Microsoft and Yahoo! will announce a deal tomorrow wherein Microsoft's Bing will become the new Yahoo! search engine and Yahoo! will sell ads against those search results on its site. There's a whole lot of money in play, but as users we don't think that's the most interesting part of this story. There may be some very interesting consequences, both positive and negative, for innovation - our favorite part of the online experience. Our guess is that it will be a net negative for forward-looking web users.Multiple reports tonight say that
Bing's new substantial market share will put new pressure on Google to step up to the plate and wow us again, but the likely loss of Yahoo's own search work could be a major loss for the web at large. There are some awesome projects underway at Yahoo! Search and the people who work on them have to be concerned about the future of their jobs and work. We're worried too, we really like the things they've made for us to use.
New Competitive Pressure from Bing
The Google search experience has been slow and steady in terms of visible evolution over the years. The team there is, no doubt, always working to improve the search product - but few bold moves have really been taken. The introduction of multi-media into search results has been great, the search wiki product has just been pointless clutter, the voice search on the iPhone is cool.
AdAge reports that ComScore shows Bing will now have a 28% market share when combined with Yahoo! search, though. Google must have felt competitive pressure from Bing before this deal, but now the pressure will really be on to differentiate and strengthen the Google search brand.
BOSS, Delicious, Search Monkey: What Will Happen to Them?
Search is more than web search at yahoo.com, and Bing does more than just web search at Bing.com. Ads are sold against it all, and we expect that the Bing takeover of Yahoo Search will be extensive.

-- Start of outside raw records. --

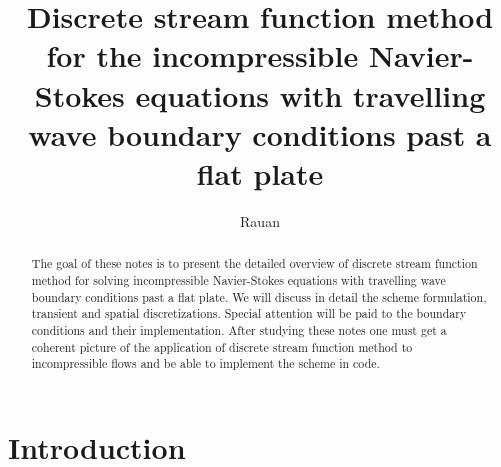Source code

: \documentclass{article}
\title{Discrete stream function method \\ for the incompressible Navier-Stokes equations with travelling wave boundary conditions past a flat plate}
\author{Rauan}
\numberwithin{equation}{section}
\begin{document}
\maketitle

\begin{abstract}
The goal of these notes is to present the detailed overview of discrete stream function method for solving incompressible Navier-Stokes equations with travelling wave boundary conditions past a flat plate. We will discuss in detail the scheme formulation, transient and spatial discretizations. Special attention will be paid to the boundary conditions and their implementation. After studying these notes one must get a coherent picture of the application of discrete stream function method to incompressible flows and be able to implement the scheme in code.
\end{abstract}

\tableofcontents

\section{Introduction}\label{sec:introduction}
\end{document}
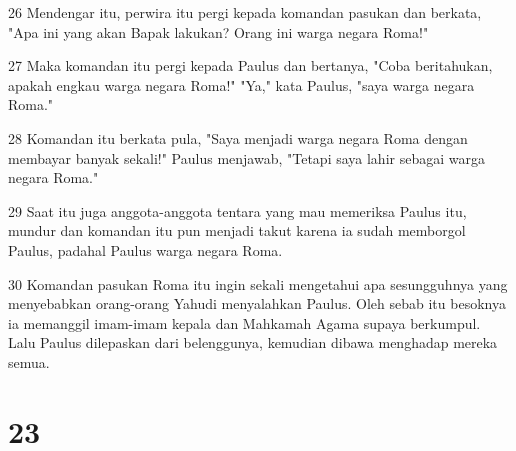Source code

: \par 26 Mendengar itu, perwira itu pergi kepada komandan pasukan dan berkata, "Apa ini yang akan Bapak lakukan? Orang ini warga negara Roma!"
\par 27 Maka komandan itu pergi kepada Paulus dan bertanya, "Coba beritahukan, apakah engkau warga negara Roma!" "Ya," kata Paulus, "saya warga negara Roma."
\par 28 Komandan itu berkata pula, "Saya menjadi warga negara Roma dengan membayar banyak sekali!" Paulus menjawab, "Tetapi saya lahir sebagai warga negara Roma."
\par 29 Saat itu juga anggota-anggota tentara yang mau memeriksa Paulus itu, mundur dan komandan itu pun menjadi takut karena ia sudah memborgol Paulus, padahal Paulus warga negara Roma.
\par 30 Komandan pasukan Roma itu ingin sekali mengetahui apa sesungguhnya yang menyebabkan orang-orang Yahudi menyalahkan Paulus. Oleh sebab itu besoknya ia memanggil imam-imam kepala dan Mahkamah Agama supaya berkumpul. Lalu Paulus dilepaskan dari belenggunya, kemudian dibawa menghadap mereka semua.

\chapter{23}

Yahoo! gets criticized a lot from a business perspective, and the company launches some pretty hokey products, but a lot of the work going on there is fabulous. Yahoo's search team has done more than almost any other major vendor in the market to support the open standards and semantic web work that we love so much. Yahoo's Build Your Own Search Service and Search Monkey markup are incredibly innovative. (See also And Nerds Became Kings: Yahoo! To Announce Semantic Web Support.)
Social bookmarking service Delicious, one of the last era's most heartbreaking symbols of untapped potential in social media, is in the search department. Why stay on top of the care and feeding of Delicious, which was helping feed Yahoo! Search results, if Yahoo! isn't doing its own search any more?
If Yahoo Maps gets touched by the deal, that means the future of potential-rich projects like the Yahoo! Location Database have to be in question. Maps is in the search department, as is the wonderful Yahoo! News product. Here's the list of everything that falls under search at Yahoo!.
Update: Yahoo PR just called us to say that the list we linked to above, which is linked off the search.yahoo.com page, is a consumer facing list of search-related services, like News Search and Map Search, but most of those are not or are no longer formally part of the Search Department. They had no comment about the looming shadow of Bing, but again - Bing does almost all of those things themselves as search functions, and Yahoo may end up selling ads against the Bing versions on Yahoo.com.
It's possible that all of these Yahoo search-type projects will remain in operation, but it sure seems unlikely. Maybe they weren't changing the world like good old search advertising has, anyway.
Bing is exciting as an effective challenger to Google, but if that competition comes at the cost of cannibalizing Yahoo's innovative search work - then we won't be so excited about Bing any more. Maybe the most developer-savvy Yahoo Search team members will go breathe more life into the Bing developer community, and maybe they'll be able to get more traction there. We'll still shed a little tear for any of our favorite Yahoo projects that get run over in this deal.